This year the locally sourced entertainment vary from alternative rock bands, to comedy troupes to Cirque De Soliel-esque dance groups. There will 23 acts, all competing for audience attention, spread out across the downtown sector at 12 different venues.
Rachel Findley of the Oklahoma City Arts Council is directing the 2010-2011 Opening Night.
“It keeps getting better year after year,” said Findley. “We’ll have a wide variety of entertainment – we have magicians, the roller derby girls, and some of the best musicians in our state are coming to play.”
According to the Oklahoma City Arts Council website, wristbands are $8 in advance and $10 at the event. Wristband tickets can be purchased at local 7-11, Homeland and Mid-First Bank locations.
Findley said the fireworks spectacular at Kerr Park will be the biggest, most spectacular pyrotechnics exhibit this city has ever seen.
The Brother Summit band will be headlining, playing during the overhead blasts of the finale. Kerry “Wayne” Andrews is the lead singer and keyboardist of the all Black band, who cover the spectrum of pop music nostalgia.
Andrews said he looks forward to playing a festival where everyone can come, and no one has preconceived expectations of what type of music they’ll hear.
“It’s hard to put a finger on the Oklahoma music scene, a lot of people look at your band and think you should be playing a certain type of music, instead of playing what you feel. And a lot of it is based off race because, as a black guy, people in the crowd think we’re going to play jazz just by looking at us,” said Andrews.
“But then we start throwing country songs at them and after the first three songs they say ‘wow,’” Andrews said. “So expect the best from us.
“We’re Oklahoma’s best kept secret and we hope that changes after Opening Night,” said Andrews.
Findley said OKC Improv has gathered some local improv troupes and is putting together a four-troupe comedy showcase on the Downtown Library’s fourth floor.
“We are way cool, way cooler than fireworks,” joked Eric Webb, producer of OKC Improv.
“Fireworks aren’t going to tell you a story. It’s a great visual spectacle, but the thing about these improv groups is they are going to take the ideas you give them. So it’s like you, the audience, provides them with fireworks and they are going to explode onstage. Bam! In ways you can’t possibly expect or fathom,” said Webb.
“You people have seen fireworks. They don’t change. You can see improv with us every week and it’ll never be the same,” he said.
The un-official theme song of this years Opening Night, that is used on commercials, is a techno-beat, overdriven guitar cover of The Cure song “A Forest.”
Queen of Monroe, an up and coming Norman rock band is behind it. Bolivia-raised Ricardo Sasaki is the keyboardist and electronic musician of the group, who is fronted by a female vocalist who calls herself Jimmilea.
“It’s important to celebrate the New Year as a band. We are celebrating by doing what we like, playing music,” Sasaki said.

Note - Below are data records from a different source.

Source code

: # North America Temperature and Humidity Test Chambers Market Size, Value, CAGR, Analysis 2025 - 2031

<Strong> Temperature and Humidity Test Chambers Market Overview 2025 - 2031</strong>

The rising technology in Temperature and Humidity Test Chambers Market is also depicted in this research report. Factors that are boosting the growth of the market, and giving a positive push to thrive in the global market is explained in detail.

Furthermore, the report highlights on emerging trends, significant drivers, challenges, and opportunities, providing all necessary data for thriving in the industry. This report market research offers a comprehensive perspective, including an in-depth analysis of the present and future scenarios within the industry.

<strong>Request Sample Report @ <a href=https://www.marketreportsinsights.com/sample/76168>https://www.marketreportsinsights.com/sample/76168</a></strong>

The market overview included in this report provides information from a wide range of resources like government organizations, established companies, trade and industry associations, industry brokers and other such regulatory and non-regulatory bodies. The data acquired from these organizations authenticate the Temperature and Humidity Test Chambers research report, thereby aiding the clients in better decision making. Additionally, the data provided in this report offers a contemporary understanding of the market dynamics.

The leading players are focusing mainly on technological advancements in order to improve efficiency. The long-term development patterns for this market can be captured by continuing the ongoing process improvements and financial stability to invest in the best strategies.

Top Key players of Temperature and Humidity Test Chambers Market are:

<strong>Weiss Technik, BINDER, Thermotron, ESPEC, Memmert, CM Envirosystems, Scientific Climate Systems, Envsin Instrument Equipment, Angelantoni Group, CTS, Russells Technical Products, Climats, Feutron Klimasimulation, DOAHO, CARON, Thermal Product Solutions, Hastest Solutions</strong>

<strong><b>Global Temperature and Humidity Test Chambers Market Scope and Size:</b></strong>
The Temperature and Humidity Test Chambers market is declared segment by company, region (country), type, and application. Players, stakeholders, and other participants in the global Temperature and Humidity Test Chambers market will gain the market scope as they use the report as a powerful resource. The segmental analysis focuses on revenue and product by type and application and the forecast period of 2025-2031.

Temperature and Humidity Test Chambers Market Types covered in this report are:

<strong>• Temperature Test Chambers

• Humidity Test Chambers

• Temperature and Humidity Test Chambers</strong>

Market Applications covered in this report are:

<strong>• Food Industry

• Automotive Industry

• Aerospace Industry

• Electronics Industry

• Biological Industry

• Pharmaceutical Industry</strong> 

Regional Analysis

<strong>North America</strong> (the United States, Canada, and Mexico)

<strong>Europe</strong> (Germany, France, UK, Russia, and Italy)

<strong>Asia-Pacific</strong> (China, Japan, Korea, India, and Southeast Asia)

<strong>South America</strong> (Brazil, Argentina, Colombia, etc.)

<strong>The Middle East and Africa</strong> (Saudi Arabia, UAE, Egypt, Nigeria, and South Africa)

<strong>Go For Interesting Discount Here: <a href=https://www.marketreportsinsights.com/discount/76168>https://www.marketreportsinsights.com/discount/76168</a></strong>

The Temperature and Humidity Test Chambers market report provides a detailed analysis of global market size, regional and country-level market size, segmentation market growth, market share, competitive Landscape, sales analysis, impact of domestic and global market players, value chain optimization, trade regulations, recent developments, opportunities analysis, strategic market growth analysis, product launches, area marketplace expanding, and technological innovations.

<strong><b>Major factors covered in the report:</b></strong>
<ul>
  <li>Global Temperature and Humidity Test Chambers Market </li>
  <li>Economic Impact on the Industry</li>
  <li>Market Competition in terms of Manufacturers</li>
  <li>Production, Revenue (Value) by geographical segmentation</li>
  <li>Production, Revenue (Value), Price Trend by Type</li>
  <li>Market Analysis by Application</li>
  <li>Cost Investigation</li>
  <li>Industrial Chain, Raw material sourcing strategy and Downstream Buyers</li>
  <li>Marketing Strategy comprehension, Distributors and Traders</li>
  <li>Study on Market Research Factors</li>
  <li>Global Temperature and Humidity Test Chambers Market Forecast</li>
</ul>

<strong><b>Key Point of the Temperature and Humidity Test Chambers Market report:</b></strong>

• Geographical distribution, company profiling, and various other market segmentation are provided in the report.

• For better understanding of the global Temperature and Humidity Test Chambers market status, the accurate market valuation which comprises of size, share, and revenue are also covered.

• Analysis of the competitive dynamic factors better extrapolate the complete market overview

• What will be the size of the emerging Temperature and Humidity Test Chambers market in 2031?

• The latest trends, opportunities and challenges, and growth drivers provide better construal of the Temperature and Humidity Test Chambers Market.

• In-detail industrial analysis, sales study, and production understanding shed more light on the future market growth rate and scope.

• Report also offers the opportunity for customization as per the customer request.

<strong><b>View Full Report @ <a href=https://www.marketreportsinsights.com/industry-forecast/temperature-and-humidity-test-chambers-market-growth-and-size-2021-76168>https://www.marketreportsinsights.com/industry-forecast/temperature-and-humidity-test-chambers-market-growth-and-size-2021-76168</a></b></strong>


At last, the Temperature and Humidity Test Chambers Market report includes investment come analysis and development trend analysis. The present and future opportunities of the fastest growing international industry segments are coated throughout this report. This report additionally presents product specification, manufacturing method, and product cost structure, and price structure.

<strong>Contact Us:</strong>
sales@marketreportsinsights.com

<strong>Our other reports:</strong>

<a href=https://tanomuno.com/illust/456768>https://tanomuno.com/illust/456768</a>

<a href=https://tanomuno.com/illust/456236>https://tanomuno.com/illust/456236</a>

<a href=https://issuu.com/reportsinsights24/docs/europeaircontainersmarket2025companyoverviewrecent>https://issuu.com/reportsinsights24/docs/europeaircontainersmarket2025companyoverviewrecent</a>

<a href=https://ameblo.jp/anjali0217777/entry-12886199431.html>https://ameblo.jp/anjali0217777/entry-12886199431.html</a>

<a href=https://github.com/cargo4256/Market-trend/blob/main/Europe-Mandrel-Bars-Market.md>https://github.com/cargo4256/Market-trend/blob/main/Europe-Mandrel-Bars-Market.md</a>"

Sasaki, whose band has a new album out called “Blood, Batteries and Turntables,” said New Years is a time of recharging your batteries and a time of making a change.
“Next year we are going to be more proactive as a band. It’s difficult to get local gigs by doing original material instead of cover songs, but we are trying doing our own material now and will try to play a lot more shows,” he said.
Opening Night 2010-2011 has acts scheduled for all ages.
“This year we have an entire section for children in the Cox Convention Center with arts and crafts, face painting, and children’s entertainment,” Findley said.
The Flaming Lips, known as one of the loudest live acts in recent history, will be playing a non-affiliated show at Cox Center arena concurrent to the children’s entertainment, but Findley promises that cross-noise pollution will not be a problem for families wanting to witness stage magic or toddlers wanting to pet baby goats in the exhibit halls.
“New Years is a great time for our city to come together, it’s great to see all the changes in the downtown area, like the Devon building. It’s neat to be with everyone in the Mecca of our city, celebrating,” Findley said.